**RECORD SET**
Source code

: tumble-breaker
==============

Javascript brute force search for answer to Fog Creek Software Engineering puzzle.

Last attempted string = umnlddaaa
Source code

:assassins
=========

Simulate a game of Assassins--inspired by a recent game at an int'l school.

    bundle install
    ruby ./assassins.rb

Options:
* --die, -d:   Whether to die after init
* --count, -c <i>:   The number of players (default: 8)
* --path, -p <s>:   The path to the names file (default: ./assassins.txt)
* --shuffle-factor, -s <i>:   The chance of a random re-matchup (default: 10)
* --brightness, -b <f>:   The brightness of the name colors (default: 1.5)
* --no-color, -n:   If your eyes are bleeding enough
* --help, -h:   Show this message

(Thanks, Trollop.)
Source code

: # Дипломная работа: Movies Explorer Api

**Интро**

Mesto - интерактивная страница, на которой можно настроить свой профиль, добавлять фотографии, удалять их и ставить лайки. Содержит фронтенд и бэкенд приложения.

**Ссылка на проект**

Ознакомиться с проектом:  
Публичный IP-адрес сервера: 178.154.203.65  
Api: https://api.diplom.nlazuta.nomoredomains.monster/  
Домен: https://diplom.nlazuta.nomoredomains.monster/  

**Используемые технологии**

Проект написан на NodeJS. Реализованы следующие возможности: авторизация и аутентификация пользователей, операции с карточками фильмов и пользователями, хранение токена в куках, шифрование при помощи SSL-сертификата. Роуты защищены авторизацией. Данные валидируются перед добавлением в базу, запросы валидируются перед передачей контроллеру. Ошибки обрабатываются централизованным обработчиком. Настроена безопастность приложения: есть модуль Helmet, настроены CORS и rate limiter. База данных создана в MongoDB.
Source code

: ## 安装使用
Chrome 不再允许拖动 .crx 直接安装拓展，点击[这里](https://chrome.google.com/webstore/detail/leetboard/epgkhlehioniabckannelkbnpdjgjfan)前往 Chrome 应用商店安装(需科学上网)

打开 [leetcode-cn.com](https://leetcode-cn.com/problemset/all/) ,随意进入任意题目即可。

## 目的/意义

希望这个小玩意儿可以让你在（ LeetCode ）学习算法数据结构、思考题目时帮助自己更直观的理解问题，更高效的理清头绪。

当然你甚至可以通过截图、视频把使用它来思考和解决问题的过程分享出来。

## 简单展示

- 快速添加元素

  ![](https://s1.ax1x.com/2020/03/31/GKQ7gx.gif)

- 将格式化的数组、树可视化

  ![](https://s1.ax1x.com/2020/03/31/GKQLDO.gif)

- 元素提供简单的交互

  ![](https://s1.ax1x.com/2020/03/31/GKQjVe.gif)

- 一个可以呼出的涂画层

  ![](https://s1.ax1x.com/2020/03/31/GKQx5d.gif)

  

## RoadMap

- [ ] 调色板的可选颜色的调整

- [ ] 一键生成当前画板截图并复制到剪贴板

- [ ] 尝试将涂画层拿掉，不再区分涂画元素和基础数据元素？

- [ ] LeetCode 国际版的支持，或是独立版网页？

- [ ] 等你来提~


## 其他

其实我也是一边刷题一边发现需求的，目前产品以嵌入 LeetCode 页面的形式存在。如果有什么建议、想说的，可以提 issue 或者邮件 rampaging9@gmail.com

**WORK INSTRUCTION**
In your response, reproduce the records exactly, every one.

**RESULT**
Source code

: tumble-breaker
==============

Javascript brute force search for answer to Fog Creek Software Engineering puzzle.

Last attempted string = umnlddaaa
Source code

:assassins
=========

Simulate a game of Assassins--inspired by a recent game at an int'l school.

    bundle install
    ruby ./assassins.rb

Options:
* --die, -d:   Whether to die after init
* --count, -c <i>:   The number of players (default: 8)
* --path, -p <s>:   The path to the names file (default: ./assassins.txt)
* --shuffle-factor, -s <i>:   The chance of a random re-matchup (default: 10)
* --brightness, -b <f>:   The brightness of the name colors (default: 1.5)
* --no-color, -n:   If your eyes are bleeding enough
* --help, -h:   Show this message

(Thanks, Trollop.)
Source code

: # Дипломная работа: Movies Explorer Api

**Интро**

Mesto - интерактивная страница, на которой можно настроить свой профиль, добавлять фотографии, удалять их и ставить лайки. Содержит фронтенд и бэкенд приложения.

**Ссылка на проект**

Ознакомиться с проектом:  
Публичный IP-адрес сервера: 178.154.203.65  
Api: https://api.diplom.nlazuta.nomoredomains.monster/  
Домен: https://diplom.nlazuta.nomoredomains.monster/  

**Используемые технологии**

Проект написан на NodeJS. Реализованы следующие возможности: авторизация и аутентификация пользователей, операции с карточками фильмов и пользователями, хранение токена в куках, шифрование при помощи SSL-сертификата. Роуты защищены авторизацией. Данные валидируются перед добавлением в базу, запросы валидируются перед передачей контроллеру. Ошибки обрабатываются централизованным обработчиком. Настроена безопастность приложения: есть модуль Helmet, настроены CORS и rate limiter. База данных создана в MongoDB.
Source code

: ## 安装使用
Chrome 不再允许拖动 .crx 直接安装拓展，点击[这里](https://chrome.google.com/webstore/detail/leetboard/epgkhlehioniabckannelkbnpdjgjfan)前往 Chrome 应用商店安装(需科学上网)

打开 [leetcode-cn.com](https://leetcode-cn.com/problemset/all/) ,随意进入任意题目即可。

## 目的/意义

希望这个小玩意儿可以让你在（ LeetCode ）学习算法数据结构、思考题目时帮助自己更直观的理解问题，更高效的理清头绪。

当然你甚至可以通过截图、视频把使用它来思考和解决问题的过程分享出来。

## 简单展示

- 快速添加元素

  ![](https://s1.ax1x.com/2020/03/31/GKQ7gx.gif)

- 将格式化的数组、树可视化

  ![](https://s1.ax1x.com/2020/03/31/GKQLDO.gif)

- 元素提供简单的交互

  ![](https://s1.ax1x.com/2020/03/31/GKQjVe.gif)

- 一个可以呼出的涂画层

  ![](https://s1.ax1x.com/2020/03/31/GKQx5d.gif)

  

## RoadMap

- [ ] 调色板的可选颜色的调整

- [ ] 一键生成当前画板截图并复制到剪贴板

- [ ] 尝试将涂画层拿掉，不再区分涂画元素和基础数据元素？

- [ ] LeetCode 国际版的支持，或是独立版网页？

- [ ] 等你来提~


## 其他

其实我也是一边刷题一边发现需求的，目前产品以嵌入 LeetCode 页面的形式存在。如果有什么建议、想说的，可以提 issue 或者邮件 rampaging9@gmail.com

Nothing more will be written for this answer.